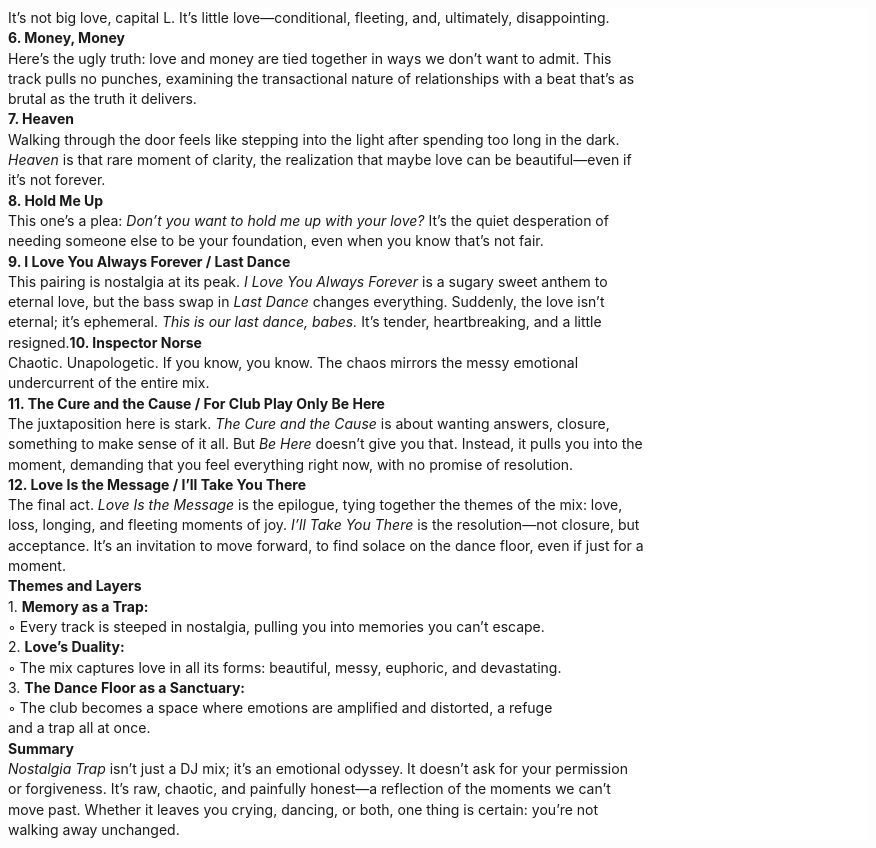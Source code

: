 It’s not big love, capital L. It’s little love—conditional, fleeting, and, ultimately, disappointing.  
**6\. Money, Money**  
Here’s the ugly truth: love and money are tied together in ways we don’t want to admit. This  
track pulls no punches, examining the transactional nature of relationships with a beat that’s as  
brutal as the truth it delivers.  
**7\. Heaven**  
Walking through the door feels like stepping into the light after spending too long in the dark.  
*Heaven* is that rare moment of clarity, the realization that maybe love can be beautiful—even if  
it’s not forever.  
**8\. Hold Me Up**  
This one’s a plea: *Don’t you want to hold me up with your love?* It’s the quiet desperation of  
needing someone else to be your foundation, even when you know that’s not fair.  
**9\. I Love You Always Forever / Last Dance**  
This pairing is nostalgia at its peak. *I Love You Always Forever* is a sugary sweet anthem to  
eternal love, but the bass swap in *Last Dance* changes everything. Suddenly, the love isn’t  
eternal; it’s ephemeral. *This is our last dance, babes.* It’s tender, heartbreaking, and a little  
resigned.**10\. Inspector Norse**  
Chaotic. Unapologetic. If you know, you know. The chaos mirrors the messy emotional  
undercurrent of the entire mix.  
**11\. The Cure and the Cause / For Club Play Only Be Here**  
The juxtaposition here is stark. *The Cure and the Cause* is about wanting answers, closure,  
something to make sense of it all. But *Be Here* doesn’t give you that. Instead, it pulls you into the  
moment, demanding that you feel everything right now, with no promise of resolution.  
**12\. Love Is the Message / I’ll Take You There**  
The final act. *Love Is the Message* is the epilogue, tying together the themes of the mix: love,  
loss, longing, and fleeting moments of joy. *I’ll Take You There* is the resolution—not closure, but  
acceptance. It’s an invitation to move forward, to find solace on the dance floor, even if just for a  
moment.  
**Themes and Layers**  
1\. **Memory as a Trap:**  
◦ Every track is steeped in nostalgia, pulling you into memories you can’t escape.  
2\. **Love’s Duality:**  
◦ The mix captures love in all its forms: beautiful, messy, euphoric, and devastating.  
3\. **The Dance Floor as a Sanctuary:**  
◦ The club becomes a space where emotions are amplified and distorted, a refuge  
and a trap all at once.  
**Summary**  
*Nostalgia Trap* isn’t just a DJ mix; it’s an emotional odyssey. It doesn’t ask for your permission  
or forgiveness. It’s raw, chaotic, and painfully honest—a reflection of the moments we can’t  
move past. Whether it leaves you crying, dancing, or both, one thing is certain: you’re not  
walking away unchanged.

YOUR TASK: Taking the line that contains "loss, longing, and" as the starting point, copy every line through the end of the listing exactly, and write nothing further.

SOLUTION TO THE EXERCISE:
loss, longing, and fleeting moments of joy. *I’ll Take You There* is the resolution—not closure, but  
acceptance. It’s an invitation to move forward, to find solace on the dance floor, even if just for a  
moment.  
**Themes and Layers**  
1\. **Memory as a Trap:**  
◦ Every track is steeped in nostalgia, pulling you into memories you can’t escape.  
2\. **Love’s Duality:**  
◦ The mix captures love in all its forms: beautiful, messy, euphoric, and devastating.  
3\. **The Dance Floor as a Sanctuary:**  
◦ The club becomes a space where emotions are amplified and distorted, a refuge  
and a trap all at once.  
**Summary**  
*Nostalgia Trap* isn’t just a DJ mix; it’s an emotional odyssey. It doesn’t ask for your permission  
or forgiveness. It’s raw, chaotic, and painfully honest—a reflection of the moments we can’t  
move past. Whether it leaves you crying, dancing, or both, one thing is certain: you’re not  
walking away unchanged.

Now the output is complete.